Saved entries:
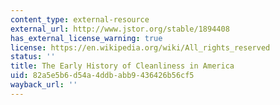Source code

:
```yaml
---
content_type: external-resource
external_url: http://www.jstor.org/stable/1894408
has_external_license_warning: true
license: https://en.wikipedia.org/wiki/All_rights_reserved
status: ''
title: The Early History of Cleanliness in America
uid: 82a5e5b6-d54a-4ddb-abb9-436426b56cf5
wayback_url: ''
---
```

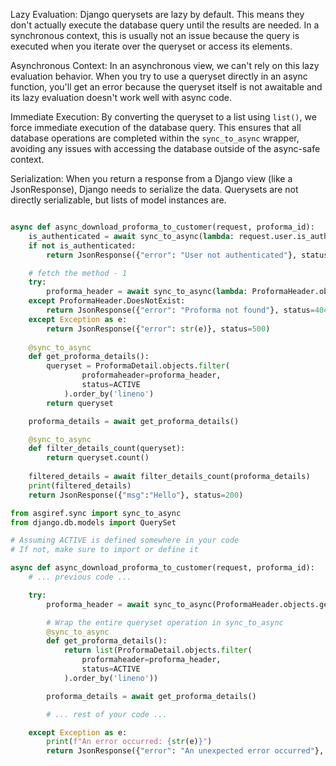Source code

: Lazy Evaluation: Django querysets are lazy by default. This means they don't actually execute the database query until the results are needed. In a synchronous context, this is usually not an issue because the query is executed when you iterate over the queryset or access its elements.

Asynchronous Context: In an asynchronous view, we can't rely on this lazy evaluation behavior. When you try to use a queryset directly in an async function, you'll get an error because the queryset itself is not awaitable and its lazy evaluation doesn't work well with async code.

Immediate Execution: By converting the queryset to a list using `list()`, we force immediate execution of the database query. This ensures that all database operations are completed within the `sync_to_async` wrapper, avoiding any issues with accessing the database outside of the async-safe context.

Serialization: When you return a response from a Django view (like a JsonResponse), Django needs to serialize the data. Querysets are not directly serializable, but lists of model instances are.

```python

async def async_download_proforma_to_customer(request, proforma_id):
    is_authenticated = await sync_to_async(lambda: request.user.is_authenticated)()
    if not is_authenticated:
        return JsonResponse({"error": "User not authenticated"}, status=400)

    # fetch the method - 1    
    try:
        proforma_header = await sync_to_async(lambda: ProformaHeader.objects.get(id=proforma_id))()
    except ProformaHeader.DoesNotExist:
        return JsonResponse({"error": "Proforma not found"}, status=404)
    except Exception as e:
        return JsonResponse({"error": str(e)}, status=500)
    
    @sync_to_async
    def get_proforma_details():
        queryset = ProformaDetail.objects.filter(
                proformaheader=proforma_header,
                status=ACTIVE
            ).order_by('lineno')
        return queryset

    proforma_details = await get_proforma_details()

    @sync_to_async
    def filter_details_count(queryset):
        return queryset.count()
        
    filtered_details = await filter_details_count(proforma_details)
    print(filtered_details)
    return JsonResponse({"msg":"Hello"}, status=200)

```

```python
from asgiref.sync import sync_to_async
from django.db.models import QuerySet

# Assuming ACTIVE is defined somewhere in your code
# If not, make sure to import or define it

async def async_download_proforma_to_customer(request, proforma_id):
    # ... previous code ...

    try:
        proforma_header = await sync_to_async(ProformaHeader.objects.get)(id=proforma_id)

        # Wrap the entire queryset operation in sync_to_async
        @sync_to_async
        def get_proforma_details():
            return list(ProformaDetail.objects.filter(
                proformaheader=proforma_header,
                status=ACTIVE
            ).order_by('lineno'))

        proforma_details = await get_proforma_details()

        # ... rest of your code ...

    except Exception as e:
        print(f"An error occurred: {str(e)}")
        return JsonResponse({"error": "An unexpected error occurred"}, status=500)

```
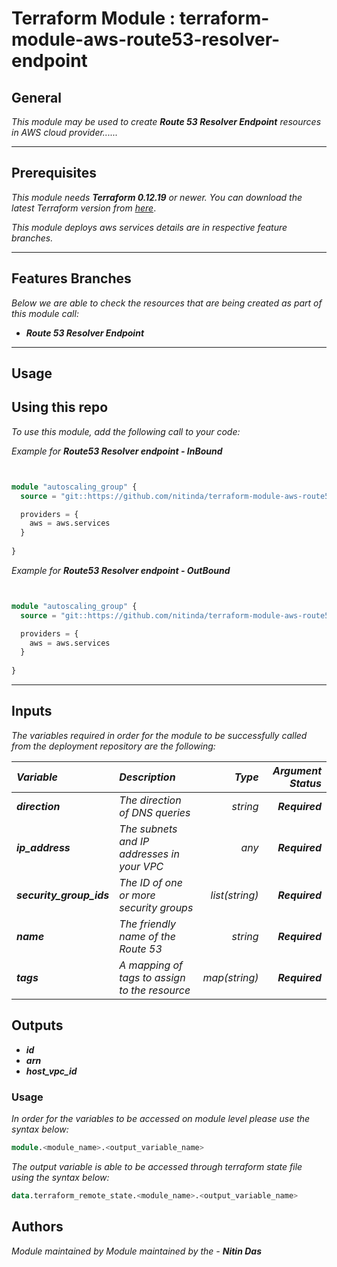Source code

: # Terraform Module : terraform-module-aws-route53-resolver-endpoint


## General

_This module may be used to create_ **_Route 53 Resolver Endpoint_** _resources in AWS cloud provider......_



---


## Prerequisites

_This module needs_ **_Terraform 0.12.19_** _or newer._
_You can download the latest Terraform version from_ [_here_](https://www.terraform.io/downloads.html).

_This module deploys aws services details are in respective feature branches._



---


## Features Branches

_Below we are able to check the resources that are being created as part of this module call:_

* **_Route 53 Resolver Endpoint_**


---

## Usage

## Using this repo

_To use this module, add the following call to your code:_

_Example for_ **_Route53 Resolver endpoint - InBound_**

```tf


module "autoscaling_group" {
  source = "git::https://github.com/nitinda/terraform-module-aws-route53-resolver-endpoint.git?ref=master"

  providers = {
    aws = aws.services
  }
  
}


```

_Example for_ **_Route53 Resolver endpoint - OutBound_**

```tf


module "autoscaling_group" {
  source = "git::https://github.com/nitinda/terraform-module-aws-route53-resolver-endpoint.git?ref=master"

  providers = {
    aws = aws.services
  }
  
}


```

---

## Inputs

_The variables required in order for the module to be successfully called from the deployment repository are the following:_


|**_Variable_** | **_Description_** | **_Type_** | **_Argument Status_** |
|:----|:----|-----:|-----:|
| **_direction_** | _The direction of DNS queries_ | _string_ | **_Required_** |
| **_ip\_address_** | _The subnets and IP addresses in your VPC_ | _any_ | **_Required_** |
| **_security\_group\_ids_** | _The ID of one or more security groups_ | _list(string)_ | **_Required_** |
| **_name_** | _The friendly name of the Route 53_ | _string_ | **_Required_** |
| **_tags_** | _A mapping of tags to assign to the resource_ | _map(string)_ | **_Required_** |




## Outputs

* **_id_**
* **_arn_**
* **_host\_vpc\_id_**



### Usage

_In order for the variables to be accessed on module level please use the syntax below:_

```tf
module.<module_name>.<output_variable_name>
```

_The output variable is able to be accessed through terraform state file using the syntax below:_

```tf
data.terraform_remote_state.<module_name>.<output_variable_name>

```


## Authors
_Module maintained by Module maintained by the -_ **_Nitin Das_**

--- Exercise description ---
In the records above, how many lines hold the string "ProformaDetail"? Reply with only the number.

--- Result for this exercise ---
2